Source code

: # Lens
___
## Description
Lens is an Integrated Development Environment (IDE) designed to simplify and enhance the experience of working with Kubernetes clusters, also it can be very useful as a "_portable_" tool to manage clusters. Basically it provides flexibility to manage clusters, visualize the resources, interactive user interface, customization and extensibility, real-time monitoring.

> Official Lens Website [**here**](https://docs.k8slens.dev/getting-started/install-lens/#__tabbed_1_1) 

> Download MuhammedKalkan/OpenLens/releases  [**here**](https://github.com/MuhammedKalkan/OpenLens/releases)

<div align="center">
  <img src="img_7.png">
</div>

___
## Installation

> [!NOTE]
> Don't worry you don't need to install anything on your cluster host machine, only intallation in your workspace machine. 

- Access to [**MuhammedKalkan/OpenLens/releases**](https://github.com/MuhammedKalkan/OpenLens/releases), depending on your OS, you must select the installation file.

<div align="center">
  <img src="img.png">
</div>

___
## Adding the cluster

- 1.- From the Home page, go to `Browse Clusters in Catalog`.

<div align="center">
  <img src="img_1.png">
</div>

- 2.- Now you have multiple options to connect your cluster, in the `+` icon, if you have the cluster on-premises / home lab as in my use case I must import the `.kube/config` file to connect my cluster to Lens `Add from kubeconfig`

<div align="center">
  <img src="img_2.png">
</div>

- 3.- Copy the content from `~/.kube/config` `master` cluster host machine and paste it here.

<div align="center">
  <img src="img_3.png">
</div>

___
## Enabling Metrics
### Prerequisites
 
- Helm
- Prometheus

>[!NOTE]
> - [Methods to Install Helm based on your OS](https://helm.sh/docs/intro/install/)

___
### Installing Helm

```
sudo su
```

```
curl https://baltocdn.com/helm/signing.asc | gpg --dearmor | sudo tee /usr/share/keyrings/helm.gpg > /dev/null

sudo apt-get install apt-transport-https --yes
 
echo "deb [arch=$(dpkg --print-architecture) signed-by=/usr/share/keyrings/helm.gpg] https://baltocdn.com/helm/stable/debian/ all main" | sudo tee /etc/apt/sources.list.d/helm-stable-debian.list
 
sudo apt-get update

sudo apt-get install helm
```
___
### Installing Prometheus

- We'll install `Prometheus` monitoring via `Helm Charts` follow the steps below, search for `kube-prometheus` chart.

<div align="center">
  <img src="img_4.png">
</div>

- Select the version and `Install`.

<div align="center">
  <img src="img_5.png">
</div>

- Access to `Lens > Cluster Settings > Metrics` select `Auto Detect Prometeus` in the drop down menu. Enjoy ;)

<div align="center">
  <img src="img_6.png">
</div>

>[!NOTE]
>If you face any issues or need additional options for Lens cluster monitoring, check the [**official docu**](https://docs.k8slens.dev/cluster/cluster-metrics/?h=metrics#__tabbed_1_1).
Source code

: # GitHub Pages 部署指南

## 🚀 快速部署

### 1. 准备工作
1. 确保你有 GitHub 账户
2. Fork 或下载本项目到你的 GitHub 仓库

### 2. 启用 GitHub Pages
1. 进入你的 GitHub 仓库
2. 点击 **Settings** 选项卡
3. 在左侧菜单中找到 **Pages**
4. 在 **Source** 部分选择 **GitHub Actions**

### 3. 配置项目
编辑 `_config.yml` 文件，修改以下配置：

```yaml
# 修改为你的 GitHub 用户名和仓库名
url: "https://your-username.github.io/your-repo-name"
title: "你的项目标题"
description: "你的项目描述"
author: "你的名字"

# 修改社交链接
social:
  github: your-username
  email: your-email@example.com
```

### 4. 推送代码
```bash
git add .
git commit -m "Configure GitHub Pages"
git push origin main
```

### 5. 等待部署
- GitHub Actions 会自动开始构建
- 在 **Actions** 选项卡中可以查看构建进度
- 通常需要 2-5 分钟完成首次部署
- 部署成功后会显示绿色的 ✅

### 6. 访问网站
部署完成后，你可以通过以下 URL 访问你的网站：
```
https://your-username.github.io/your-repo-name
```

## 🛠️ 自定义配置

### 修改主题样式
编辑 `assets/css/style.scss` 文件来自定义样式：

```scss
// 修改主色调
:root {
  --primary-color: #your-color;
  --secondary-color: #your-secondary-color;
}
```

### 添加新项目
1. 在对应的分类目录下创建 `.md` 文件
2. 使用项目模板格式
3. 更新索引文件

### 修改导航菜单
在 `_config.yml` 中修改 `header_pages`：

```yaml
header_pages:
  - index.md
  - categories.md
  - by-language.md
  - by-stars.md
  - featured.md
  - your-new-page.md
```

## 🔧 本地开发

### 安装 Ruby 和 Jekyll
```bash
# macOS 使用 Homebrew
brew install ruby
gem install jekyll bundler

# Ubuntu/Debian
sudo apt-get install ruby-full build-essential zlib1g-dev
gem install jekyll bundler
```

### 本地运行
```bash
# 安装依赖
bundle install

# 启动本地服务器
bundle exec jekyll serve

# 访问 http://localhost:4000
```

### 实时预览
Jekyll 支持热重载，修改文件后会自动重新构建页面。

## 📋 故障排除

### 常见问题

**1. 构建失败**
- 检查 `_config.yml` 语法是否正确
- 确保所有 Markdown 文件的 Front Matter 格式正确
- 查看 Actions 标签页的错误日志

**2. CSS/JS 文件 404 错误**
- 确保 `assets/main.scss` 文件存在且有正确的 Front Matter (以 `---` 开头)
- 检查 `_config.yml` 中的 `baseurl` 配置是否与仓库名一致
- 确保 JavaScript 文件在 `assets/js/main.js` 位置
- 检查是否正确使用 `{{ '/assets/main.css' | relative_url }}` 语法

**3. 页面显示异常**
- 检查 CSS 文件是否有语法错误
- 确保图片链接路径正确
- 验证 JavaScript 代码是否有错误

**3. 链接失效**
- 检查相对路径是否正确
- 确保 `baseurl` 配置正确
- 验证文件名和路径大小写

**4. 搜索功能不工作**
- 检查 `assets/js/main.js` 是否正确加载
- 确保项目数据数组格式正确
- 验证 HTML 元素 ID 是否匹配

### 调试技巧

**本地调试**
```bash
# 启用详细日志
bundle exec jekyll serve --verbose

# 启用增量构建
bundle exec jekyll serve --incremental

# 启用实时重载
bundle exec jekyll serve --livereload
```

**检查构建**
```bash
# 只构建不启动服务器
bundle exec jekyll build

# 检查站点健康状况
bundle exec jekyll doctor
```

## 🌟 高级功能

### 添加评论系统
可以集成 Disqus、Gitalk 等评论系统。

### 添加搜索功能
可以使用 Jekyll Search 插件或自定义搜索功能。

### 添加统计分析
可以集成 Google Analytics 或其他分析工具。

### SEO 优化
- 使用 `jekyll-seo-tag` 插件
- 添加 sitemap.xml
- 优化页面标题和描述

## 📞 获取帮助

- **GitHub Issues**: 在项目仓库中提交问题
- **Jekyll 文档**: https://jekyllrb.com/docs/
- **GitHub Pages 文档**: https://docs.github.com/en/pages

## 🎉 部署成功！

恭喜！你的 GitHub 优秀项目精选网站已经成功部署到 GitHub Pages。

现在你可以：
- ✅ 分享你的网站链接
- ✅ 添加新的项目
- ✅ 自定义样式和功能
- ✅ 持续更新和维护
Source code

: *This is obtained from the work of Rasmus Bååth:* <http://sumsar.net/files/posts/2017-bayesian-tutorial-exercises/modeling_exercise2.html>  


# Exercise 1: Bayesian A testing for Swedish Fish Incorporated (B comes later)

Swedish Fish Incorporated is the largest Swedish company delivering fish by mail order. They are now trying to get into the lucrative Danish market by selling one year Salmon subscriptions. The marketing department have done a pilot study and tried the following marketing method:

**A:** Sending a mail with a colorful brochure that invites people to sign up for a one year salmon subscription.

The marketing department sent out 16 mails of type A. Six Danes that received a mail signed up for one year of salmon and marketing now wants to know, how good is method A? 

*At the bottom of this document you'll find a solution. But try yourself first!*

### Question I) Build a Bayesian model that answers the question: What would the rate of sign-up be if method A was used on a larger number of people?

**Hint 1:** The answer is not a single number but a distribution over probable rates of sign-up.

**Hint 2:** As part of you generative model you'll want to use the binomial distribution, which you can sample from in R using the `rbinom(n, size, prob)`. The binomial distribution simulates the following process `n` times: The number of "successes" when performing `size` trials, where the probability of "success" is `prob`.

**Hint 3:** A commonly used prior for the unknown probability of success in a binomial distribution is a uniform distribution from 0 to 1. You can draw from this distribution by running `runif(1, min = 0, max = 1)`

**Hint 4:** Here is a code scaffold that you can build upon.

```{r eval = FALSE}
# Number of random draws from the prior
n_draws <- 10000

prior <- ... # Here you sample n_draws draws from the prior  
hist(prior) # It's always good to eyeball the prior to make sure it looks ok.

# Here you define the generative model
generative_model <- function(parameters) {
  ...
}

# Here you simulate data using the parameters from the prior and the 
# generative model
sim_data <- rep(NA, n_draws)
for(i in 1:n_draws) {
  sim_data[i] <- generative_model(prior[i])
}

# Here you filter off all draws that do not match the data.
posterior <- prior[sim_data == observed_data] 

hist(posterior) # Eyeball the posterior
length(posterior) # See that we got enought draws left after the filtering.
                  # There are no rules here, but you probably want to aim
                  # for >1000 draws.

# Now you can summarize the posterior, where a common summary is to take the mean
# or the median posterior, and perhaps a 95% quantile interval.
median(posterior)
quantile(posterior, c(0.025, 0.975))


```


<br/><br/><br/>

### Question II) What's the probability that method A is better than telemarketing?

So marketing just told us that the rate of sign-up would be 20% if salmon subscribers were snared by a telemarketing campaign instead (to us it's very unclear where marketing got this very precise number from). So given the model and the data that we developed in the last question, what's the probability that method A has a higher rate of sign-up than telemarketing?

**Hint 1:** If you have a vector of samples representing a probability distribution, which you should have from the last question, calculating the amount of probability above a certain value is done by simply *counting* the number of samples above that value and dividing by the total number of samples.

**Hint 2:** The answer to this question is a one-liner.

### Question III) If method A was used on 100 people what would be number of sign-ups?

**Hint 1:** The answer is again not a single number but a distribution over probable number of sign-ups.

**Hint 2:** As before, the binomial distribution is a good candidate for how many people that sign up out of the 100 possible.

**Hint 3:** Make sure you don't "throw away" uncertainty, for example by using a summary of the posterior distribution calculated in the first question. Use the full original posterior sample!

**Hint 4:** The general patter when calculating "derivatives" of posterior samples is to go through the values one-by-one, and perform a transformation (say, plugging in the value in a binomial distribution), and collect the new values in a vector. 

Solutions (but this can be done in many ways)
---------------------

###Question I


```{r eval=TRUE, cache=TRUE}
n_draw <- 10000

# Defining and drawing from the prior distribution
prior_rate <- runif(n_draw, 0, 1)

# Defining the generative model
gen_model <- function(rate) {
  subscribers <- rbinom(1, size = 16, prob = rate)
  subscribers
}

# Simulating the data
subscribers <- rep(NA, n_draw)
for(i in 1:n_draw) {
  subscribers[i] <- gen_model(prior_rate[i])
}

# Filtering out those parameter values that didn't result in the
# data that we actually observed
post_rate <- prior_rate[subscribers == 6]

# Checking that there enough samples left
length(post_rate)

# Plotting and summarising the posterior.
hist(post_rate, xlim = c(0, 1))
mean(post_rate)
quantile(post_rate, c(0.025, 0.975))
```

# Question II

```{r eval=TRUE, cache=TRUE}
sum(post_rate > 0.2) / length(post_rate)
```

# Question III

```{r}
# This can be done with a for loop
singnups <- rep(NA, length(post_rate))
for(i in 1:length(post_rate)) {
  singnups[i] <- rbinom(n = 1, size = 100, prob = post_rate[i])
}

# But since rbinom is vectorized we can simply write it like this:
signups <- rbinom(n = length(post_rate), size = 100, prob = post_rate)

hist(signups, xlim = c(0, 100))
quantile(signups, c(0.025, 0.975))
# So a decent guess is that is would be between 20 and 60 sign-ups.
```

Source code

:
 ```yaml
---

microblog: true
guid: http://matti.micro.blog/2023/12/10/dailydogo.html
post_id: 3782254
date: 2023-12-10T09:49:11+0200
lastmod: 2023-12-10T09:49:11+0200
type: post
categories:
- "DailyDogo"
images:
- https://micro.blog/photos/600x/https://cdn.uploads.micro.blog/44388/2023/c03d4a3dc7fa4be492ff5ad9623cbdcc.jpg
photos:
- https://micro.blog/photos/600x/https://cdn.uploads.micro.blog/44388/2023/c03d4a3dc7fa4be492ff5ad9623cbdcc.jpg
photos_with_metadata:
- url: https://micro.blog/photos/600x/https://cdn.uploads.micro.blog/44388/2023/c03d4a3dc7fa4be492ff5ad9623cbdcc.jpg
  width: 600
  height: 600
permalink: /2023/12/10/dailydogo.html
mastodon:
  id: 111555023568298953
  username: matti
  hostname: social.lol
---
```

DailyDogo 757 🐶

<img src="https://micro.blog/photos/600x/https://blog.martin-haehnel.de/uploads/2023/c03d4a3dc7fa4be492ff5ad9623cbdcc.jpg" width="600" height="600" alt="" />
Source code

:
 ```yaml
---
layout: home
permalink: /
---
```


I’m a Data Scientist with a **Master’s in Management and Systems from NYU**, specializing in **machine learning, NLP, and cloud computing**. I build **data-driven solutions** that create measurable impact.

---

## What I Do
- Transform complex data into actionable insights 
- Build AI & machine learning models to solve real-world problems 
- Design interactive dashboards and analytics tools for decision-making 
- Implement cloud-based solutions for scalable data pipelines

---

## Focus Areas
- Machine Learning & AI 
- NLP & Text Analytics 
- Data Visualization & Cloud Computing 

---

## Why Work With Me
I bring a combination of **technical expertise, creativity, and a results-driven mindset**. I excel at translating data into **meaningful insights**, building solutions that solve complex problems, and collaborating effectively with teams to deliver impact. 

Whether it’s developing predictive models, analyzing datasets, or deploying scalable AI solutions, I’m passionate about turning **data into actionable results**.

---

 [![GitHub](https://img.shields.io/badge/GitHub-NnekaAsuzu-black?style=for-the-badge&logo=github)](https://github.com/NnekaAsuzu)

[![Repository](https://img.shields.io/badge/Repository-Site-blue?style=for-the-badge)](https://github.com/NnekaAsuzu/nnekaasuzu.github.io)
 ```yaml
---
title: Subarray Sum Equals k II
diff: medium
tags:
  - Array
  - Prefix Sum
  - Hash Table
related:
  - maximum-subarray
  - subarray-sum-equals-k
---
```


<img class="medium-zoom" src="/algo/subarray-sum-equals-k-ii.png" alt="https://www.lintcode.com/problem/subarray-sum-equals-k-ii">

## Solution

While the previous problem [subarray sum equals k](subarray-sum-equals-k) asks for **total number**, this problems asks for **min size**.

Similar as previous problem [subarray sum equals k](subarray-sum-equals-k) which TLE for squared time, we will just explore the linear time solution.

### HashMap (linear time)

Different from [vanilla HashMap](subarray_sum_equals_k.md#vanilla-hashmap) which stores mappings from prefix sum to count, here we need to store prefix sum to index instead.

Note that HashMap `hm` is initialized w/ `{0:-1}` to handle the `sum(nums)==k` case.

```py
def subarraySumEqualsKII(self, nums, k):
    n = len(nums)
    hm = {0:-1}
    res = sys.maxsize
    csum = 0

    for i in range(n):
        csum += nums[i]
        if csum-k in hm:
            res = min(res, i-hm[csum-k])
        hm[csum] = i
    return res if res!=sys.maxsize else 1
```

TASK STATEMENT: Each line that holds the string "HashMap" is to be copied from the entries above.

ANSWER BOX:
### HashMap (linear time)
Different from [vanilla HashMap](subarray_sum_equals_k.md#vanilla-hashmap) which stores mappings from prefix sum to count, here we need to store prefix sum to index instead.
Note that HashMap `hm` is initialized w/ `{0:-1}` to handle the `sum(nums)==k` case.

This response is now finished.